_Goal of the exercise_
Where a line in the material beneath contains "documentclass", count it. Give the number only.

_Data_
◆ ◆ ◆ ◆ ◆ ◆ ◆
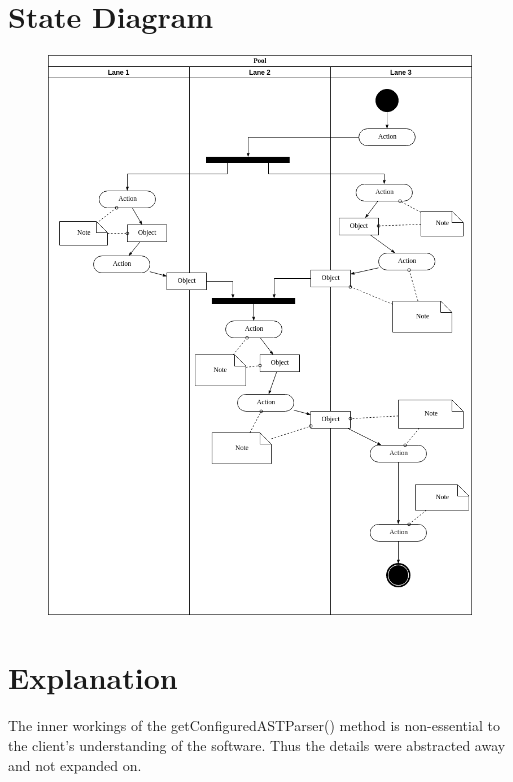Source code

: \documentclass[12p]{article}
\begin{document}
\section{State Diagram}
\begin{figure}[H]
  \includegraphics[width=1.0\textwidth]{State.png}
  \caption{} %
  \label{fig:state}
\end{figure}

\section{Explanation}
The inner workings of the getConfiguredASTParser() method is non-essential to the client's understanding of the software. Thus the details were abstracted away and not expanded on.
\end{document}
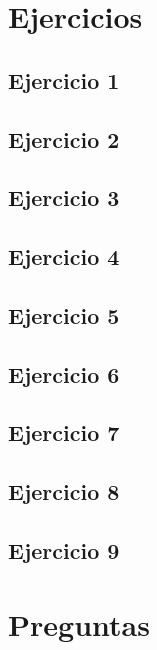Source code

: \documentclass{aitemplate}
\begin{document}
\section{Ejercicios}\subsection*{Ejercicio 1}
\newpage\subsection*{Ejercicio 2}
\newpage\subsection*{Ejercicio 3}
\newpage\subsection*{Ejercicio 4}
\newpage\subsection*{Ejercicio 5}
\newpage\subsection*{Ejercicio 6}
\newpage\subsection*{Ejercicio 7}
\newpage\subsection*{Ejercicio 8}
\newpage\subsection*{Ejercicio 9}
\newpage\section{Preguntas}
\end{document}
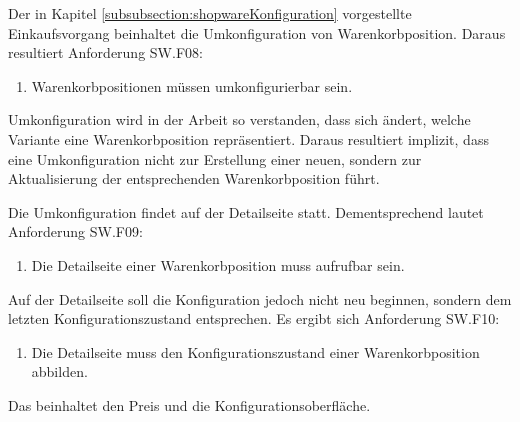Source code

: \documentclass[11pt, a4paper, titlepage, listof=totoc, bibliography=totoc, index=totoc, twoside, openright, headings=normal]{scrreprt}
\begin{document}
Der in Kapitel \ref{subsubsection:shopwareKonfiguration} vorgestellte Einkaufsvorgang beinhaltet die Umkonfiguration von Warenkorbposition. Daraus resultiert Anforderung SW.F08: 
\begin{enumerate}[SW.F08:]\bfseries
\item Warenkorbpositionen müssen umkonfigurierbar sein.
\end{enumerate}
Umkonfiguration wird in der Arbeit so verstanden, dass sich ändert, welche Variante eine Warenkorbposition repräsentiert. Daraus resultiert implizit, dass eine Umkonfiguration nicht zur Erstellung einer neuen, sondern zur Aktualisierung der entsprechenden Warenkorbposition führt.

Die Umkonfiguration findet auf der Detailseite statt. Dementsprechend lautet Anforderung SW.F09: 
\begin{enumerate}[SW.F09:]\bfseries
\item Die Detailseite einer Warenkorbposition muss aufrufbar sein.
\end{enumerate}
Auf der Detailseite soll die Konfiguration jedoch nicht neu beginnen, sondern dem letzten Konfigurationszustand entsprechen. Es ergibt sich Anforderung SW.F10:
\begin{enumerate}[SW.F10:]\bfseries
\item Die Detailseite muss den Konfigurationszustand einer Warenkorbposition abbilden.
\end{enumerate}
Das beinhaltet den Preis und die Konfigurationsoberfläche.
\end{document}
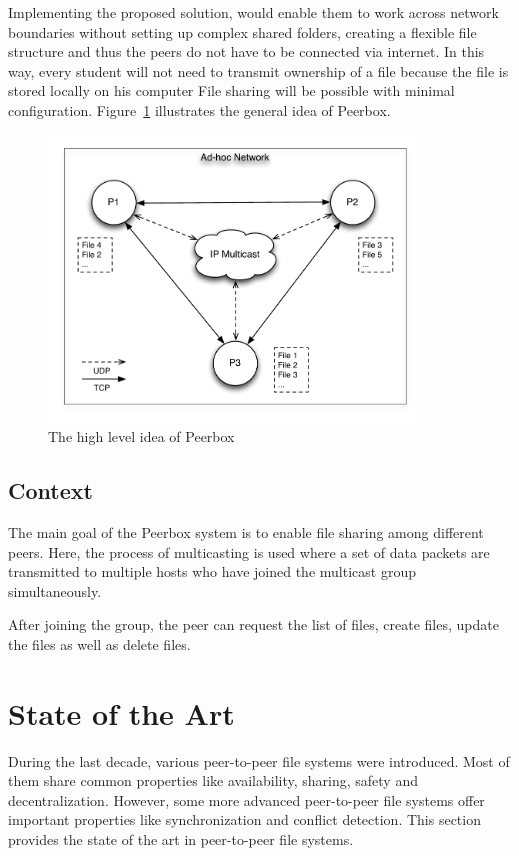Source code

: Implementing the proposed solution, would  enable them to work across network boundaries without setting up complex shared folders, creating a flexible file structure and thus the peers do not have to be connected via internet. In this way, every student will not need to transmit ownership of a file because the file is stored locally on his computer File sharing will be possible with minimal configuration. Figure~\ref{fig:idea} illustrates the general idea of Peerbox.

 
\begin{figure}[H]
\begin{center}
\includegraphics[height=3in]{figures/idea.pdf}
\caption{The high level idea of Peerbox}
\label{fig:idea}
\end{center}
\end{figure}



\subsection{Context}
The main goal of the Peerbox system is to enable file sharing among different peers. Here, the process of multicasting is used where a set of data packets are transmitted to  multiple hosts who have joined the multicast group simultaneously. 

After joining the group, the peer can request the list of files, create files, update the files as well as delete files.



\section{State of the Art}

During the last decade, various peer-to-peer file systems were introduced. Most of them share common properties like availability, sharing, safety and decentralization. However, some more advanced peer-to-peer file systems offer important properties like synchronization and conflict detection. This section provides the state of the art in peer-to-peer file systems.

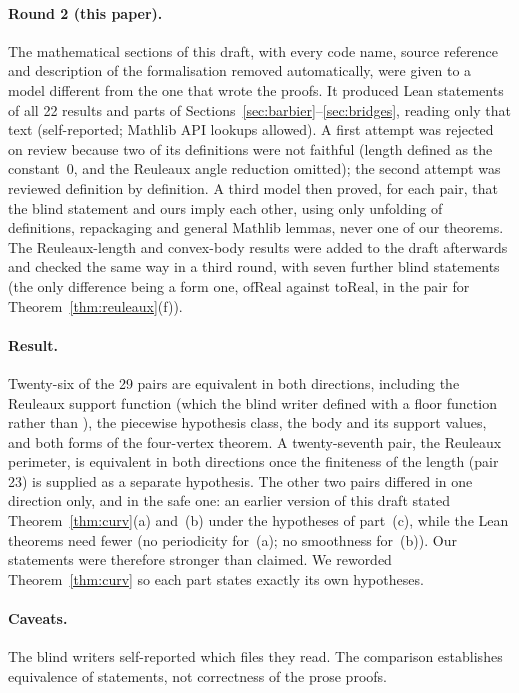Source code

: \documentclass[11pt]{article}
\theoremstyle{definition}
\theoremstyle{remark}
\begin{document}
\paragraph{Round 2 (this paper).} The mathematical sections of this draft, with every code name, source
reference and description of the formalisation removed automatically, were given to a model different
from the one that wrote the proofs. It produced Lean statements of all 22 results and parts of
Sections~\ref{sec:barbier}--\ref{sec:bridges}, reading only that text (self-reported; Mathlib API
lookups allowed). A first attempt was rejected on review because two of its definitions were not
faithful (length defined as the constant~$0$, and the Reuleaux angle reduction omitted); the second
attempt was reviewed definition by definition. A third model then proved, for each pair, that the blind
statement and ours imply each other, using only unfolding of definitions, repackaging and general
Mathlib lemmas, never one of our theorems. The Reuleaux-length and convex-body results were added to
the draft afterwards and checked the same way in a third round, with seven further blind statements
(the only difference being a form one, $\mathrm{ofReal}$ against $\mathrm{toReal}$, in the pair for
Theorem~\ref{thm:reuleaux}(f)).

\paragraph{Result.} Twenty-six of the 29 pairs are equivalent in both directions, including the Reuleaux
support function (which the blind writer defined with a floor function rather than ),
the piecewise hypothesis class, the body and its support values, and both forms of the four-vertex
theorem. A twenty-seventh pair, the Reuleaux perimeter, is equivalent in both directions once the
finiteness of the length (pair 23) is supplied as a separate hypothesis. The other two pairs differed in one direction only, and in the safe one: an earlier version of
this draft stated Theorem~\ref{thm:curv}(a) and~(b) under the hypotheses of part~(c), while the Lean
theorems need fewer (no periodicity for~(a); no smoothness for~(b)). Our statements were therefore
stronger than claimed. We reworded Theorem~\ref{thm:curv} so each part states exactly its own
hypotheses.

\paragraph{Caveats.} The blind writers self-reported which files they read. The comparison establishes
equivalence of statements, not correctness of the prose proofs.
\end{document}
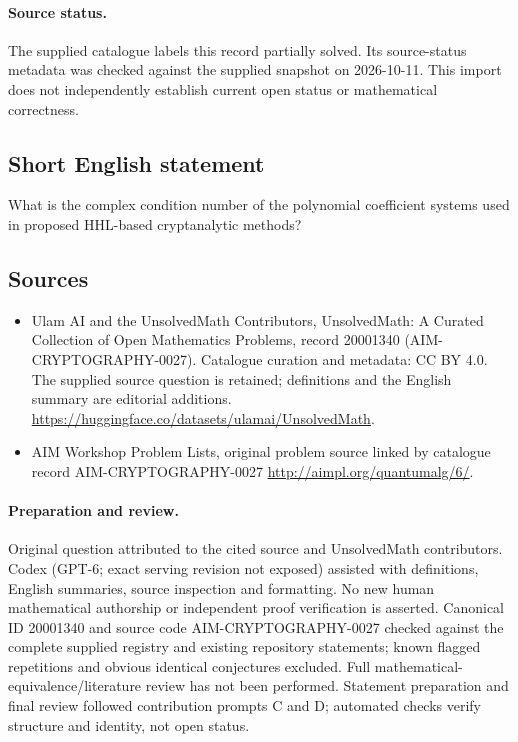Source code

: \documentclass[11pt]{article}
\begin{document}
\paragraph{Source status.}
The supplied catalogue labels this record partially solved. Its source-status metadata was checked against the supplied snapshot on 2026-10-11. This import does not independently establish current open status or mathematical correctness.
\subsection{Short English statement}
What is the complex condition number of the polynomial coefficient systems used in proposed HHL-based cryptanalytic methods?
\subsection{Sources}
\begin{itemize}
\item[S1] Ulam AI and the UnsolvedMath Contributors, UnsolvedMath: A Curated Collection of Open Mathematics Problems, record 20001340 (AIM-CRYPTOGRAPHY-0027). Catalogue curation and metadata: CC BY 4.0. The supplied source question is retained; definitions and the English summary are editorial additions.
\url{https://huggingface.co/datasets/ulamai/UnsolvedMath}.
\item[S2] AIM Workshop Problem Lists, original problem source linked by catalogue record AIM-CRYPTOGRAPHY-0027
\url{http://aimpl.org/quantumalg/6/}.
\end{itemize}
\paragraph{Preparation and review.}
Original question attributed to the cited source and UnsolvedMath contributors. Codex (GPT-6; exact serving revision not exposed) assisted with definitions, English summaries, source inspection and formatting. No new human mathematical authorship or independent proof verification is asserted. Canonical ID 20001340 and source code AIM-CRYPTOGRAPHY-0027 checked against the complete supplied registry and existing repository statements; known flagged repetitions and obvious identical conjectures excluded. Full mathematical-equivalence/literature review has not been performed. Statement preparation and final review followed contribution prompts C and D; automated checks verify structure and identity, not open status.
\label{end:20001340}
\end{document}
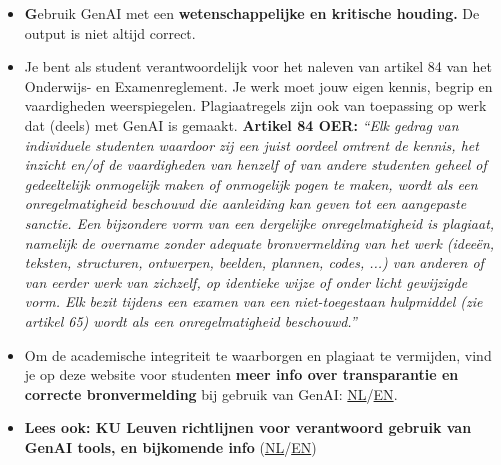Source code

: \begin{itemize}
    \item \textbf Gebruik GenAI met een \textbf{wetenschappelijke en kritische houding.} De output is niet altijd correct.
    
    \item Je bent als student verantwoordelijk voor het naleven van artikel 84 van het Onderwijs- en Examenreglement. Je werk moet jouw eigen kennis, begrip en vaardigheden weerspiegelen. Plagiaatregels zijn ook van toepassing op werk dat (deels) met GenAI is gemaakt. 
    \newline
    \textbf{Artikel 84 OER:} \textit{“Elk gedrag van individuele studenten waardoor zij een juist oordeel omtrent de kennis, het inzicht en/of de vaardigheden van henzelf of van andere studenten geheel of gedeeltelijk onmogelijk maken of onmogelijk pogen te maken, wordt als een onregelmatigheid beschouwd die aanleiding kan geven tot een aangepaste sanctie. Een bijzondere vorm van een dergelijke onregelmatigheid is plagiaat, namelijk de overname zonder adequate bronvermelding van het werk (ideeën, teksten, structuren, ontwerpen, beelden, plannen, codes, ...) van anderen of van eerder werk van zichzelf, op identieke wijze of onder licht gewijzigde vorm. Elk bezit tijdens een examen van een niet-toegestaan hulpmiddel (zie artikel 65) wordt als een onregelmatigheid beschouwd.”}
    
    \item Om de academische integriteit te waarborgen en plagiaat te vermijden, vind je op deze website voor studenten \textbf{meer info over transparantie en correcte bronvermelding} bij gebruik van GenAI: \href{https://www.kuleuven.be/onderwijs/student/onderwijstools/artificiele-intelligentie#Transparantie}{NL}/\href{https://www.kuleuven.be/english/education/student/educational-tools/generative-artificial-intelligence#Transparency}{EN}.
    \item \textbf{Lees ook: KU Leuven richtlijnen voor verantwoord gebruik van GenAI tools, en bijkomende info }(\href{https://www.kuleuven.be/genai}{NL}/\href{https://www.kuleuven.be/english/genai}{EN})
\end{itemize}

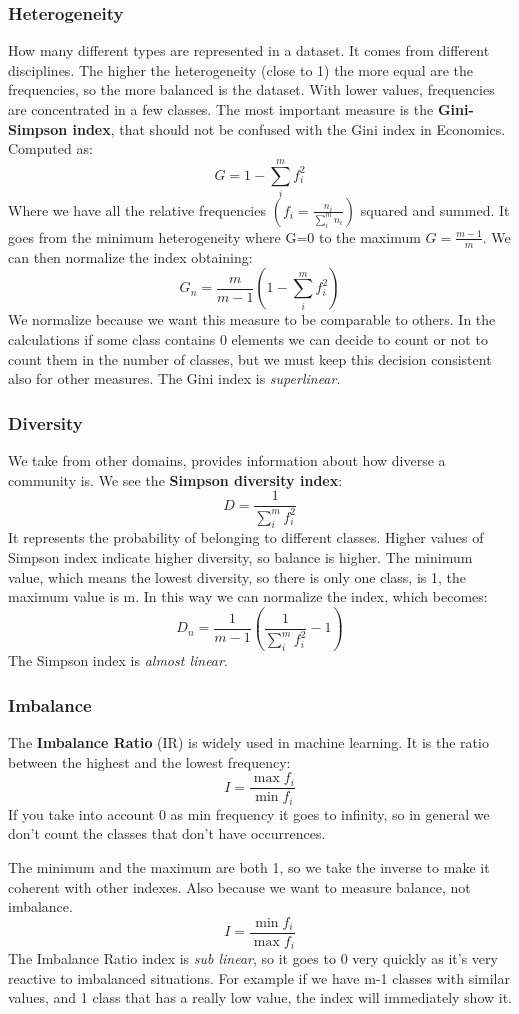 \subsubsection{Heterogeneity}
How many different types are represented in a dataset. It comes from different disciplines. The higher the heterogeneity (close to 1) the more equal are the frequencies, so the more balanced is the dataset. With lower values, frequencies are concentrated in a few classes. The most important measure is the \textbf{Gini-Simpson index}, that should not be confused with the Gini index in Economics. Computed as:
$$
    G = 1 - \sum_i^m f_i^2
$$
Where we have all the relative frequencies $\left(f_i = \frac{n_i}{\sum_i^m n_i}\right)$ squared and summed. It goes from the minimum heterogeneity where G=0 to the maximum $G=\frac{m-1}{m}$. We can then normalize the index obtaining:
$$
G_n = \frac{m}{m-1}\left(1 - \sum_i^m f_i^2 \right)
$$
We normalize because we want this measure to be comparable to others. In the calculations if some class contains 0 elements we can decide to count or not to count them in the number of classes, but we must keep this decision consistent also for other measures.
The Gini index is \textit{superlinear}.
\subsubsection{Diversity}
We take from other domains, provides information about how diverse a community is. We see the \textbf{Simpson diversity index}:
$$
    D = \frac{1}{\sum_i^m f_i^2}
$$
It represents the probability of belonging to different classes. Higher values of Simpson index indicate higher diversity, so balance is higher.
The minimum value, which means the lowest diversity, so there is only one class, is 1, the maximum value is m. In this way we can normalize the index, which becomes:
$$
    D_n = \frac{1}{m-1} \left(\frac{1}{\sum_i^m f_i^2} -1 \right)
$$
The Simpson index is \textit{almost linear}.
\subsubsection{Imbalance}
The \textbf{Imbalance Ratio} (IR) is widely used in machine learning. It is the ratio between the highest and the lowest frequency:
$$
    I = \frac{\max f_i}{\min f_i}
$$
If you take into account 0 as min frequency it goes to infinity, so in general we don't count the classes that don't have occurrences. 

The minimum and the maximum are both 1, so we take the inverse to make it coherent with other indexes. Also because we want to measure balance, not imbalance.
$$
    I = \frac{\min f_i}{\max f_i}
$$
The Imbalance Ratio index is \textit{sub linear}, so it goes to 0 very quickly as it's very reactive to imbalanced situations. For example if we have m-1 classes with similar values, and 1 class that has a really low value, the index will immediately show it.
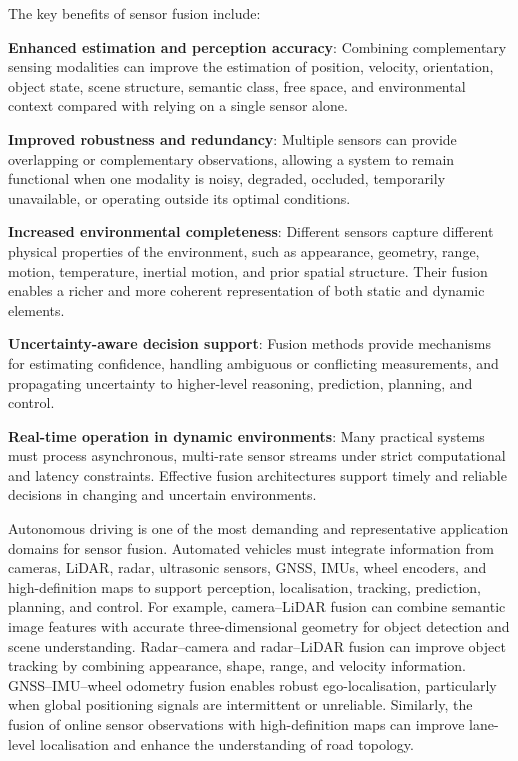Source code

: The key benefits of sensor fusion include:
\begin{list4a}
    \item \textbf{Enhanced estimation and perception accuracy}: Combining complementary sensing modalities can improve the estimation of position, velocity, orientation, object state, scene structure, semantic class, free space, and environmental context compared with relying on a single sensor alone.
    \item \textbf{Improved robustness and redundancy}: Multiple sensors can provide overlapping or complementary observations, allowing a system to remain functional when one modality is noisy, degraded, occluded, temporarily unavailable, or operating outside its optimal conditions.
    \item \textbf{Increased environmental completeness}: Different sensors capture different physical properties of the environment, such as appearance, geometry, range, motion, temperature, inertial motion, and prior spatial structure. Their fusion enables a richer and more coherent representation of both static and dynamic elements.
    \item \textbf{Uncertainty-aware decision support}: Fusion methods provide mechanisms for estimating confidence, handling ambiguous or conflicting measurements, and propagating uncertainty to higher-level reasoning, prediction, planning, and control.
    \item \textbf{Real-time operation in dynamic environments}: Many practical systems must process asynchronous, multi-rate sensor streams under strict computational and latency constraints. Effective fusion architectures support timely and reliable decisions in changing and uncertain environments.
\end{list4a}

Autonomous driving is one of the most demanding and representative application domains for sensor fusion. Automated vehicles must integrate information from cameras, LiDAR, radar, ultrasonic sensors, GNSS, IMUs, wheel encoders, and high-definition maps to support perception, localisation, tracking, prediction, planning, and control. For example, camera--LiDAR fusion can combine semantic image features with accurate three-dimensional geometry for object detection and scene understanding. Radar--camera and radar--LiDAR fusion can improve object tracking by combining appearance, shape, range, and velocity information. GNSS--IMU--wheel odometry fusion enables robust ego-localisation, particularly when global positioning signals are intermittent or unreliable. Similarly, the fusion of online sensor observations with high-definition maps can improve lane-level localisation and enhance the understanding of road topology.

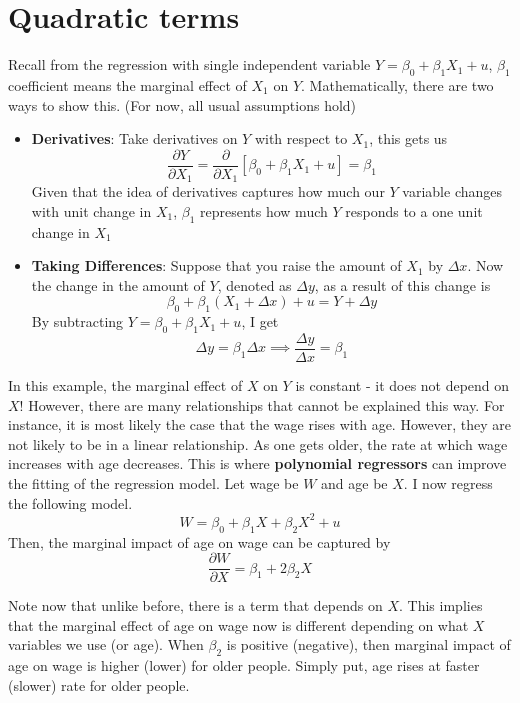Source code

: \section{Quadratic terms}
Recall from the regression with single independent variable $Y= \beta_0 + \beta_1X_1+u$, $\beta_1$ coefficient means the marginal effect of $X_1$ on $Y$. Mathematically, there are two ways to show this. (For now, all usual assumptions hold)
\begin{itemize}
\item \textbf{Derivatives}: Take derivatives on $Y$ with respect to $X_1$, this gets us
\[
\frac{\partial Y}{\partial X_1} = \frac{\partial}{\partial X_1}[ \beta_0 + \beta_1X_1+u ] = \beta_1
\]
Given that the idea of derivatives captures how much our $Y$ variable changes with unit change in $X_1$, $\beta_1$ represents how much $Y$ responds to a one unit change in $X_1$
\item\textbf{Taking Differences}: Suppose that you raise the amount of $X_1$ by $\Delta x$. Now the change in the  amount of $Y$, denoted as $\Delta y$, as a result of this change is
\[
\beta_0 + \beta_1(X_1+\Delta x)+u = Y+\Delta y
\] 
By subtracting $Y= \beta_0 + \beta_1X_1+u$, I get
\[
\Delta y = \beta_1 \Delta x \implies \frac{\Delta y}{\Delta x} = \beta_1
\]
\end{itemize} \par\medskip
In this example, the marginal effect of $X$ on $Y$ is constant - it does not depend on $X$! However, there are many relationships that cannot be explained this way. For instance, it is most likely the case that the wage rises with age. However, they are not likely to be in a linear relationship. As one gets older, the rate at which wage increases with age decreases. This is where \textbf{polynomial regressors} can improve the fitting of the regression model. Let wage be $W$ and age be $X$. I now regress the following model.
\[
W = \beta_0 + \beta_1 X+ \beta_2 X^2+u
\]
Then, the marginal impact of age on wage can be captured by
\[
\frac{\partial W}{\partial X} = \beta_1 + 2\beta_2 X
\]\par\medskip
Note now that unlike before, there is a term that depends on $X$. This implies that the marginal effect of age on wage now is different depending on what $X$ variables we use (or age). When $\beta_2$ is positive (negative), then marginal impact of age on wage is higher (lower) for older people. Simply put, age rises at faster (slower) rate for older people. \par\medskip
◆ ◆ ◆ ◆ ◆ ◆ ◆
_Answer section_
5